Achieving the equivalent of a variable-length (local) array in CUDA

Question

I have some code which uses local memory (I might have used registers, but I need dynamic addressing). Since the amount of memory I use depends on the input and on the number of threads in the block (which also depends on the input, at run-time, although before launch-time) - it can't be a fixed-size array. On the other hand, I can't write

__global__ foo(short x)
{
    int my_local_mem_array[x];
}

(which is valid but problematic C99, but not valid C++ even on the host side.)

How can I achieve the same effect? So far my thought has been to template the kernel on the memory size and just invoke it with the maximum possible proper-L1 memory on a core, using only as much as I need. But that's kind of ugly, since it would mean I would have to multiply the number of instantiations by the different possible maximum memory sizes. Ugh.
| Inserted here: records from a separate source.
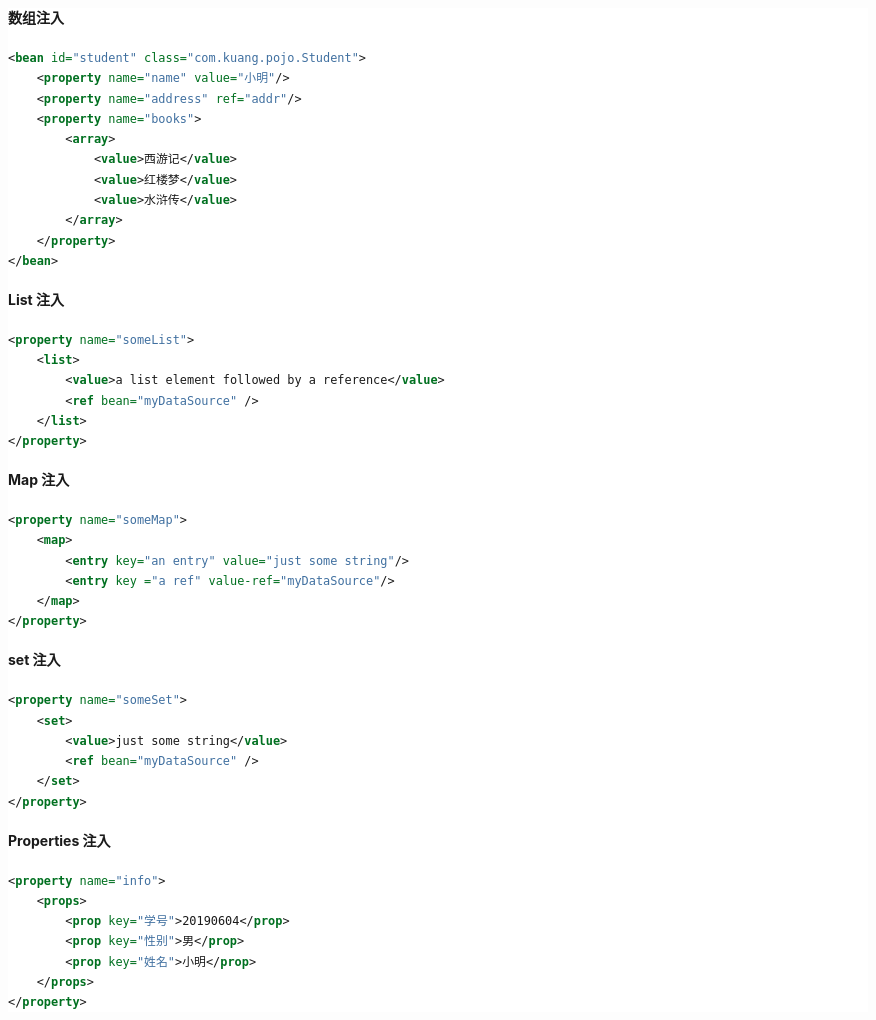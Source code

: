 #### 数组注入

```xml
<bean id="student" class="com.kuang.pojo.Student">
    <property name="name" value="小明"/>
    <property name="address" ref="addr"/>
    <property name="books">
        <array>
            <value>西游记</value>
            <value>红楼梦</value>
            <value>水浒传</value>
        </array>
    </property>
</bean>
```

#### List 注入

```xml
<property name="someList">
    <list>
        <value>a list element followed by a reference</value>
        <ref bean="myDataSource" />
    </list>
</property>
```

#### Map 注入

```xml
<property name="someMap">
    <map>
        <entry key="an entry" value="just some string"/>
        <entry key ="a ref" value-ref="myDataSource"/>
    </map>
</property>
```

#### set 注入

```xml
<property name="someSet">
    <set>
        <value>just some string</value>
        <ref bean="myDataSource" />
    </set>
</property>
```

#### Properties 注入

```xml
<property name="info">
    <props>
        <prop key="学号">20190604</prop>
        <prop key="性别">男</prop>
        <prop key="姓名">小明</prop>
    </props>
</property>
```
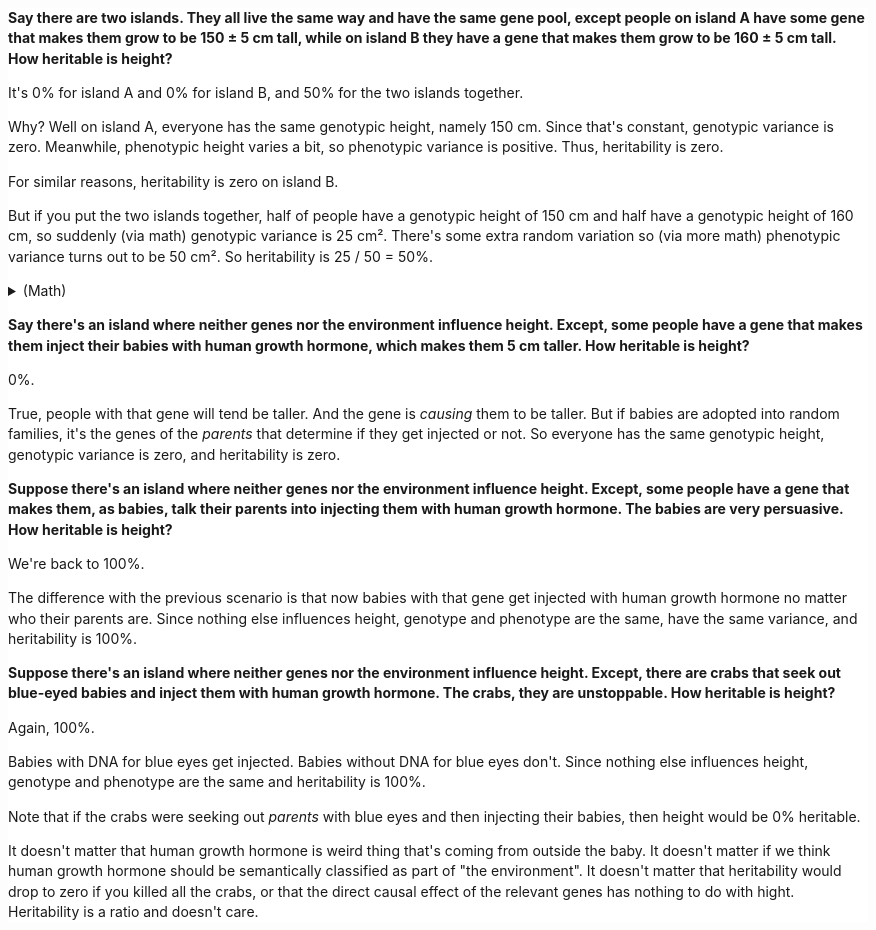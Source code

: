 **Say there are two islands. They all live the same way and have the same gene pool, except people on island A have some gene that makes them grow to be 150 ± 5 cm tall, while on island B they have a gene that makes them grow to be 160 ± 5 cm tall. How heritable is height?**

It's 0% for island A and 0% for island B, and 50% for the two islands together.

Why? Well on island A, everyone has the same genotypic height, namely 150 cm. Since that's constant, genotypic variance is zero. Meanwhile, phenotypic height varies a bit, so phenotypic variance is positive. Thus, heritability is zero.

For similar reasons, heritability is zero on island B.

But if you put the two islands together, half of people have a genotypic height of 150 cm and half have a genotypic height of 160 cm, so suddenly (via math) genotypic variance is 25 cm². There's some extra random variation so (via more math) phenotypic variance turns out to be 50 cm². So heritability is 25 / 50 = 50%.

<details markdown="1"><summary>
(Math)
</summary></details>

**Say there's an island where neither genes nor the environment influence height. Except, some people have a gene that makes them inject their babies with human growth hormone, which makes them 5 cm taller. How heritable is height?**

0%.

True, people with that gene will tend be taller. And the gene is *causing* them to be taller. But if babies are adopted into random families, it's the genes of the *parents* that determine if they get injected or not. So everyone has the same genotypic height, genotypic variance is zero, and heritability is zero.

**Suppose there's an island where neither genes nor the environment influence height. Except, some people have a gene that makes them, as babies, talk their parents into injecting them with human growth hormone. The babies are very persuasive. How heritable is height?**

We're back to 100%.

The difference with the previous scenario is that now babies with that gene get injected with human growth hormone no matter who their parents are. Since nothing else influences height, genotype and phenotype are the same, have the same variance, and heritability is 100%.

**Suppose there's an island where neither genes nor the environment influence height. Except, there are crabs that seek out blue-eyed babies and inject them with human growth hormone. The crabs, they are unstoppable. How heritable is height?**

Again, 100%.

Babies with DNA for blue eyes get injected. Babies without DNA for blue eyes don't. Since nothing else influences height, genotype and phenotype are the same and heritability is 100%.

Note that if the crabs were seeking out *parents* with blue eyes and then injecting their babies, then height would be 0% heritable.

It doesn't matter that human growth hormone is weird thing that's coming from outside the baby. It doesn't matter if we think human growth hormone should be semantically classified as part of "the environment". It doesn't matter that heritability would drop to zero if you killed all the crabs, or that the direct causal effect of the relevant genes has nothing to do with hight. Heritability is a ratio and doesn't care.
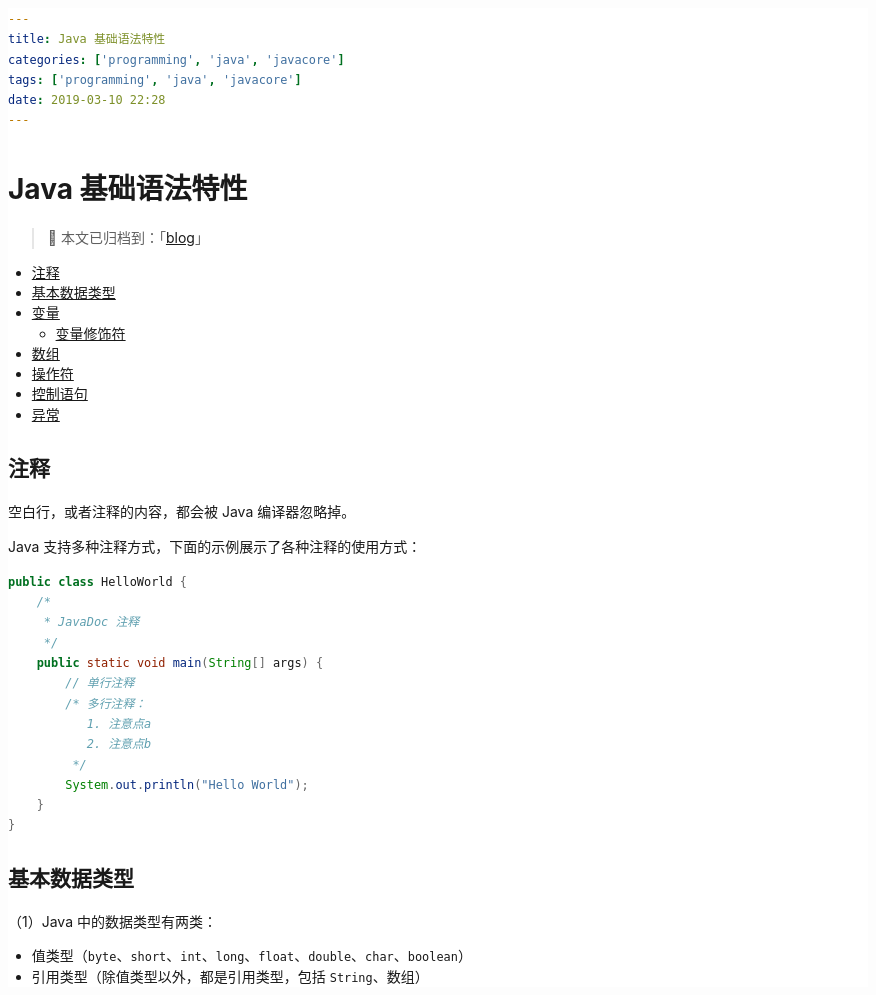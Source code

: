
 ```yaml
---
title: Java 基础语法特性
categories: ['programming', 'java', 'javacore']
tags: ['programming', 'java', 'javacore']
date: 2019-03-10 22:28
---
```


# Java 基础语法特性

> :notebook: 本文已归档到：「[blog](https://github.com/dunwu/blog)」



- [注释](#注释)
- [基本数据类型](#基本数据类型)
- [变量](#变量)
    - [变量修饰符](#变量修饰符)
- [数组](#数组)
- [操作符](#操作符)
- [控制语句](#控制语句)
- [异常](#异常)



## 注释

空白行，或者注释的内容，都会被 Java 编译器忽略掉。

Java 支持多种注释方式，下面的示例展示了各种注释的使用方式：

```java
public class HelloWorld {
    /*
     * JavaDoc 注释
     */
    public static void main(String[] args) {
        // 单行注释
        /* 多行注释：
           1. 注意点a
           2. 注意点b
         */
        System.out.println("Hello World");
    }
}
```

## 基本数据类型

（1）Java 中的数据类型有两类：

- 值类型（`byte`、`short`、`int`、`long`、`float`、`double`、`char`、`boolean`）
- 引用类型（除值类型以外，都是引用类型，包括 `String`、数组）
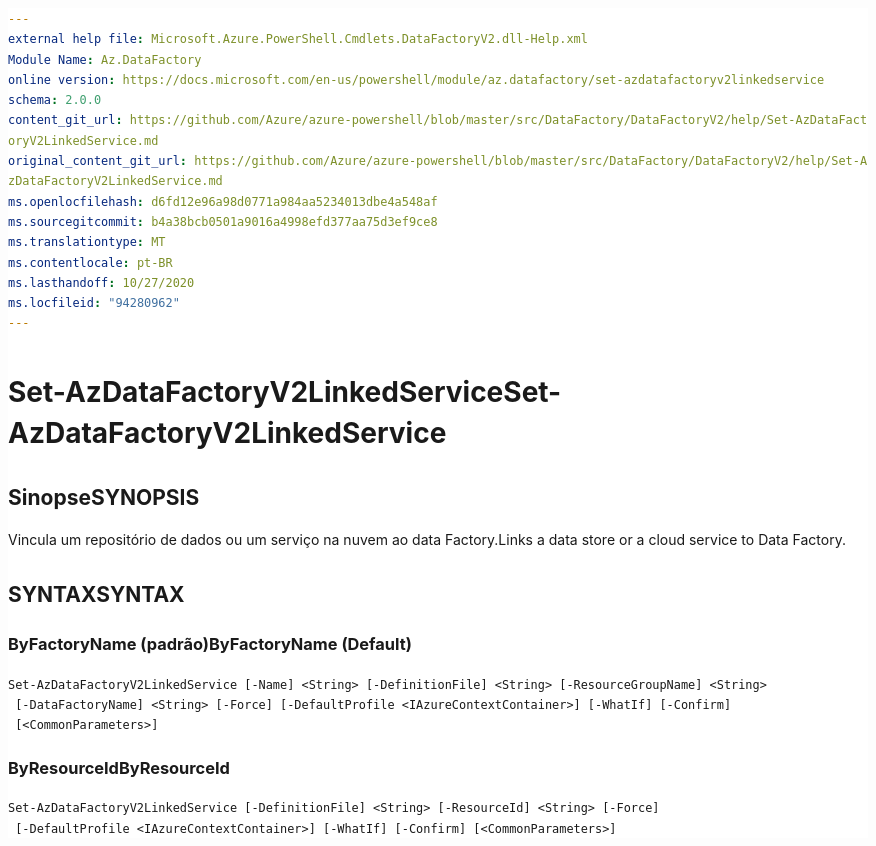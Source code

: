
 ```yaml
---
external help file: Microsoft.Azure.PowerShell.Cmdlets.DataFactoryV2.dll-Help.xml
Module Name: Az.DataFactory
online version: https://docs.microsoft.com/en-us/powershell/module/az.datafactory/set-azdatafactoryv2linkedservice
schema: 2.0.0
content_git_url: https://github.com/Azure/azure-powershell/blob/master/src/DataFactory/DataFactoryV2/help/Set-AzDataFactoryV2LinkedService.md
original_content_git_url: https://github.com/Azure/azure-powershell/blob/master/src/DataFactory/DataFactoryV2/help/Set-AzDataFactoryV2LinkedService.md
ms.openlocfilehash: d6fd12e96a98d0771a984aa5234013dbe4a548af
ms.sourcegitcommit: b4a38bcb0501a9016a4998efd377aa75d3ef9ce8
ms.translationtype: MT
ms.contentlocale: pt-BR
ms.lasthandoff: 10/27/2020
ms.locfileid: "94280962"
---
```

# <span data-ttu-id="e8d18-101">Set-AzDataFactoryV2LinkedService</span><span class="sxs-lookup"><span data-stu-id="e8d18-101">Set-AzDataFactoryV2LinkedService</span></span>

## <span data-ttu-id="e8d18-102">Sinopse</span><span class="sxs-lookup"><span data-stu-id="e8d18-102">SYNOPSIS</span></span>
<span data-ttu-id="e8d18-103">Vincula um repositório de dados ou um serviço na nuvem ao data Factory.</span><span class="sxs-lookup"><span data-stu-id="e8d18-103">Links a data store or a cloud service to Data Factory.</span></span>

## <span data-ttu-id="e8d18-104">SYNTAX</span><span class="sxs-lookup"><span data-stu-id="e8d18-104">SYNTAX</span></span>

### <span data-ttu-id="e8d18-105">ByFactoryName (padrão)</span><span class="sxs-lookup"><span data-stu-id="e8d18-105">ByFactoryName (Default)</span></span>
```
Set-AzDataFactoryV2LinkedService [-Name] <String> [-DefinitionFile] <String> [-ResourceGroupName] <String>
 [-DataFactoryName] <String> [-Force] [-DefaultProfile <IAzureContextContainer>] [-WhatIf] [-Confirm]
 [<CommonParameters>]
```

### <span data-ttu-id="e8d18-106">ByResourceId</span><span class="sxs-lookup"><span data-stu-id="e8d18-106">ByResourceId</span></span>
```
Set-AzDataFactoryV2LinkedService [-DefinitionFile] <String> [-ResourceId] <String> [-Force]
 [-DefaultProfile <IAzureContextContainer>] [-WhatIf] [-Confirm] [<CommonParameters>]
```
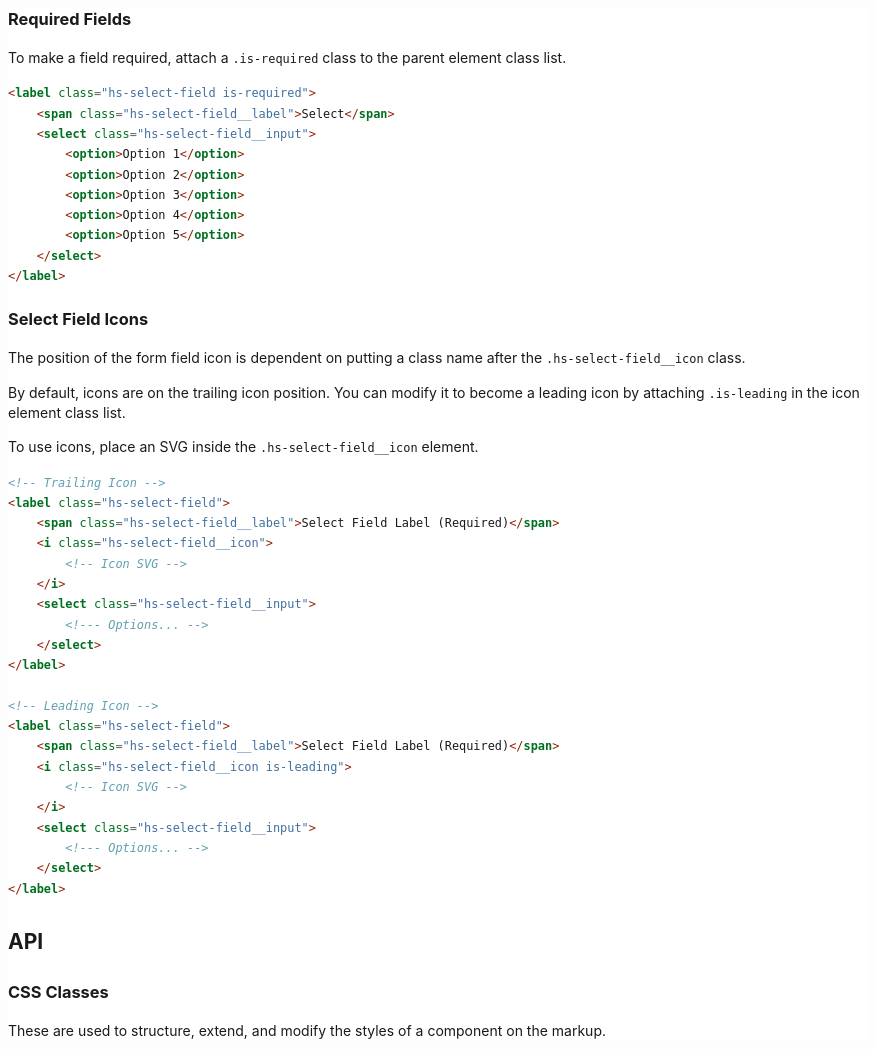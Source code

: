 ### Required Fields
To make a field required, attach a `.is-required` class to the parent element class list.
```html
<label class="hs-select-field is-required">
    <span class="hs-select-field__label">Select</span>
    <select class="hs-select-field__input">
        <option>Option 1</option>
        <option>Option 2</option>
        <option>Option 3</option>
        <option>Option 4</option>
        <option>Option 5</option>
    </select>
</label>
```

### Select Field Icons
The position of the form field icon is dependent on putting a class name after the `.hs-select-field__icon` class.

By default, icons are on the trailing icon position. You can modify it to become a leading icon by attaching `.is-leading` in the icon element class list.

To use icons, place an SVG inside the `.hs-select-field__icon` element.

```html
<!-- Trailing Icon -->
<label class="hs-select-field">
    <span class="hs-select-field__label">Select Field Label (Required)</span>
    <i class="hs-select-field__icon">
        <!-- Icon SVG -->
    </i>
    <select class="hs-select-field__input">
        <!--- Options... -->
    </select>
</label>

<!-- Leading Icon -->
<label class="hs-select-field">
    <span class="hs-select-field__label">Select Field Label (Required)</span>
    <i class="hs-select-field__icon is-leading">
        <!-- Icon SVG -->
    </i>
    <select class="hs-select-field__input">
        <!--- Options... -->
    </select>
</label>
```

## API
### CSS Classes
These are used to structure, extend, and modify the styles of a component on the markup.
What is the range of possible `x` values you would need to have? — talonmies, Mar 05 '16 at 10:40
@talonmies: Depends on what I can realistically expect to keep in L1 cache. So I guess up to 48K / block size on a good day. — einpoklum, Mar 05 '16 at 12:07
Will `x` * block size be small enough to fit into a dynamically-sized `__shared__` array? — Jared Hoberock, Mar 06 '16 at 07:36
@einpoklum: `__shared__` memory sounds like one way to get everything you want: 1. on-chip storage, 2. dynamic allocation, & 3. dynamic indexing. You could even dynamically allocate it within the kernel if you use something like [this shmalloc](https://github.com/jaredhoberock/shmalloc) code. — Jared Hoberock, Mar 06 '16 at 17:33
@JaredHoberock: I've actually reached that conclusion at about the time I was formulating this question, but I'm still interested in how this can be done. Also, on Kepler, you have an extra 16KB of L1 besides the shared memory. — einpoklum, Mar 06 '16 at 17:48
@einpoklum: You need something like `alloca`, but nothing like that exists in CUDA or even ISO C++ as far as I know. Maybe there's a way to manipulate the stack pointer using inline PTX (I doubt there is). Or maybe there's some trick that would let you indirectly manipulate the stack by using a C-style varargs function with ellipsis? — Jared Hoberock, Mar 06 '16 at 21:24
@JaredHoberock: I'll put that down as "not humanly possible" for now, thank you :-) — einpoklum, Mar 06 '16 at 21:50

talonmies · Answer 1 · 2016-03-06T19:20:23.317

I think template metaprogramming is probably the only realistic way of doing what it seems you want (the rationale for why you actually want to do this isn't very obvious, but that is another question). There isn't any other way I am aware of for declaring a "variable" length local memory array, given that local memory requires static compilation as part of the per thread stack frame.

Of course, instantiating and selecting many different versions of the same template function isn't much fun, but you can use something like boost preprocessor to automate all the tedium.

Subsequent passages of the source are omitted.